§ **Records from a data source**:
<<<<
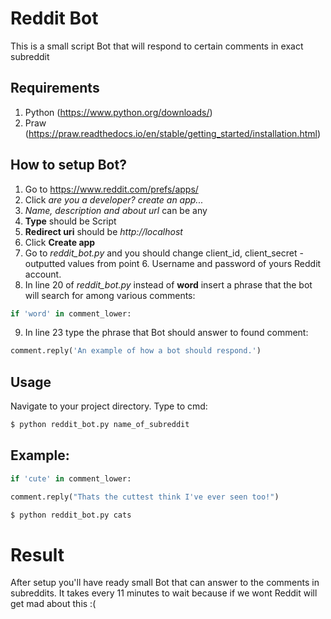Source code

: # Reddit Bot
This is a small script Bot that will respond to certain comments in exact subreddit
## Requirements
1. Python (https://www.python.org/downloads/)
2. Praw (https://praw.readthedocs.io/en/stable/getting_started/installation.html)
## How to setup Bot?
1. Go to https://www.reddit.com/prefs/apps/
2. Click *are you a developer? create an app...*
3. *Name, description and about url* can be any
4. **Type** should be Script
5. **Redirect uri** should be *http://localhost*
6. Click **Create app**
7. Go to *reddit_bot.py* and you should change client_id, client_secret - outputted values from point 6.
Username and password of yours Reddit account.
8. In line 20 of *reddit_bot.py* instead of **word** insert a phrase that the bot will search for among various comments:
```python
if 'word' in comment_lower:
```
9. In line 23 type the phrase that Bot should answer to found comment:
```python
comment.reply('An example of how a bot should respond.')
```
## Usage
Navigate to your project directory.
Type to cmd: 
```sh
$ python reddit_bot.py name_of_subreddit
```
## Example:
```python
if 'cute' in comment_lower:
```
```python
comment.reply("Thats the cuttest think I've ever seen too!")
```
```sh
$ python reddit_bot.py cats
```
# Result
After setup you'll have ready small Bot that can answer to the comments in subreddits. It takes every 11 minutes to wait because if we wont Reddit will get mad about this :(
>>>>
<<<<
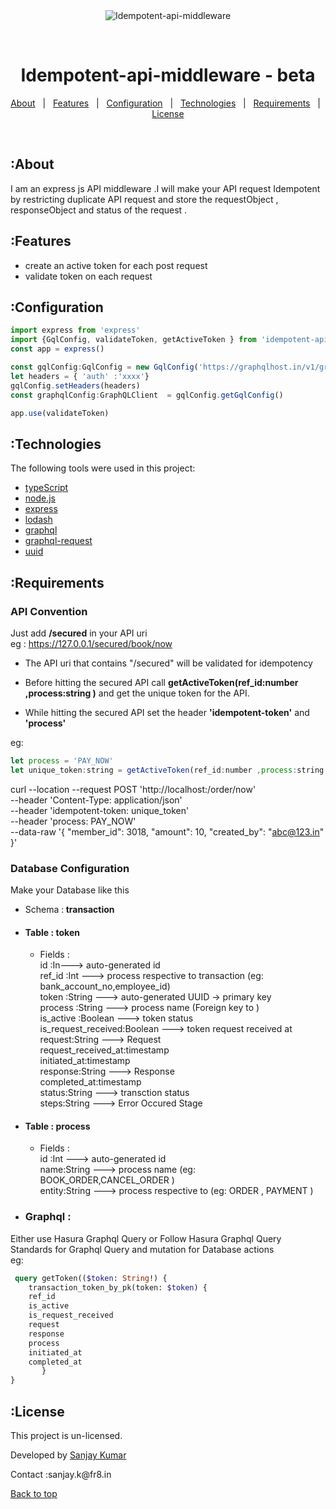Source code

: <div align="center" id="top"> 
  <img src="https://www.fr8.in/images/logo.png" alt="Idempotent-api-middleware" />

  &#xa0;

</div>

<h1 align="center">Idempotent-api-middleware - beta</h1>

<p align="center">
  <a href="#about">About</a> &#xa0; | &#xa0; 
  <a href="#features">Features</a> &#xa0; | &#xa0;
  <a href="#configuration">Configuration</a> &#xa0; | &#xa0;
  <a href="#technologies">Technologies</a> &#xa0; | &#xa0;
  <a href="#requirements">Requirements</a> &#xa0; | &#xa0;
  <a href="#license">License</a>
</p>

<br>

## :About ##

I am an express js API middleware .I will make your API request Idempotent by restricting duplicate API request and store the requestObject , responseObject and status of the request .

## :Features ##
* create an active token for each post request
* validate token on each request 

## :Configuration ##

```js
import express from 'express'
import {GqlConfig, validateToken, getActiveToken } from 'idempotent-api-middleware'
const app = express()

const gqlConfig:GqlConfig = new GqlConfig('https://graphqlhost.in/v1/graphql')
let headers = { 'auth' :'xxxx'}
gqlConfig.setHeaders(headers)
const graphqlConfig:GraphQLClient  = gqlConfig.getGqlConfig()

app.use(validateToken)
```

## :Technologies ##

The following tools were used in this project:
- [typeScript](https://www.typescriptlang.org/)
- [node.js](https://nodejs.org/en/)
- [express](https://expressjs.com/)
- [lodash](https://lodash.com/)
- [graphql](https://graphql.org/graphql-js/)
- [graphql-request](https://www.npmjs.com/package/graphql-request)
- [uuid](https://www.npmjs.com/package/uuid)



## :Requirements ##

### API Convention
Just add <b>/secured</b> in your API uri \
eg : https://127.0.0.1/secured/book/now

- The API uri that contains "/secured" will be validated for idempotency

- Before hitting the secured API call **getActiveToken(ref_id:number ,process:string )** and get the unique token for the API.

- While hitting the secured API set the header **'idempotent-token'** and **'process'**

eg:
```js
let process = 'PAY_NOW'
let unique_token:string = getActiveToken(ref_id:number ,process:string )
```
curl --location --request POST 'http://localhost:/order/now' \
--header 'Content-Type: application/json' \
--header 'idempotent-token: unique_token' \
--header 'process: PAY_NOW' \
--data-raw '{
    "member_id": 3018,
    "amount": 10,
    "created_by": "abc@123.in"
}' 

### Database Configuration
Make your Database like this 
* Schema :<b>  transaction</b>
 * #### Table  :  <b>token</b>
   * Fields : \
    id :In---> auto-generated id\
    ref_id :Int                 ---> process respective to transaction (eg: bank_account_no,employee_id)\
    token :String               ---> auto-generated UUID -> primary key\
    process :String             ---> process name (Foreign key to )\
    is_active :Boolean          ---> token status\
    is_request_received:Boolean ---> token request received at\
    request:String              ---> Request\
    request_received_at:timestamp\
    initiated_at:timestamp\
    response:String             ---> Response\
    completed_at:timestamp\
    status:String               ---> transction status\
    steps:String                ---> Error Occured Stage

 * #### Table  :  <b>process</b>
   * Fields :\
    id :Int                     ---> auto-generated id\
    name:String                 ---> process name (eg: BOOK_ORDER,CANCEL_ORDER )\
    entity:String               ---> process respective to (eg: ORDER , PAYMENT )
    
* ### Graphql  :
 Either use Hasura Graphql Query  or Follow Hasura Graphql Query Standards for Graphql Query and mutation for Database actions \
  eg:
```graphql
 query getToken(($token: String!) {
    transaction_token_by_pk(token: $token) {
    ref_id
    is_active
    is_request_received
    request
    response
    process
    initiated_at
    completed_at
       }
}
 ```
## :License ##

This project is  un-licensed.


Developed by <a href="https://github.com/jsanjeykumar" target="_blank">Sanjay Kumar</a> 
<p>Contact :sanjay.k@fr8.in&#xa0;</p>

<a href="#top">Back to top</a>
>>>>
§ **What you have to do**: Pull every line with "const" from the records.

§ **Task solution**:
const app = express()
const gqlConfig:GqlConfig = new GqlConfig('https://graphqlhost.in/v1/graphql')
const graphqlConfig:GraphQLClient  = gqlConfig.getGqlConfig()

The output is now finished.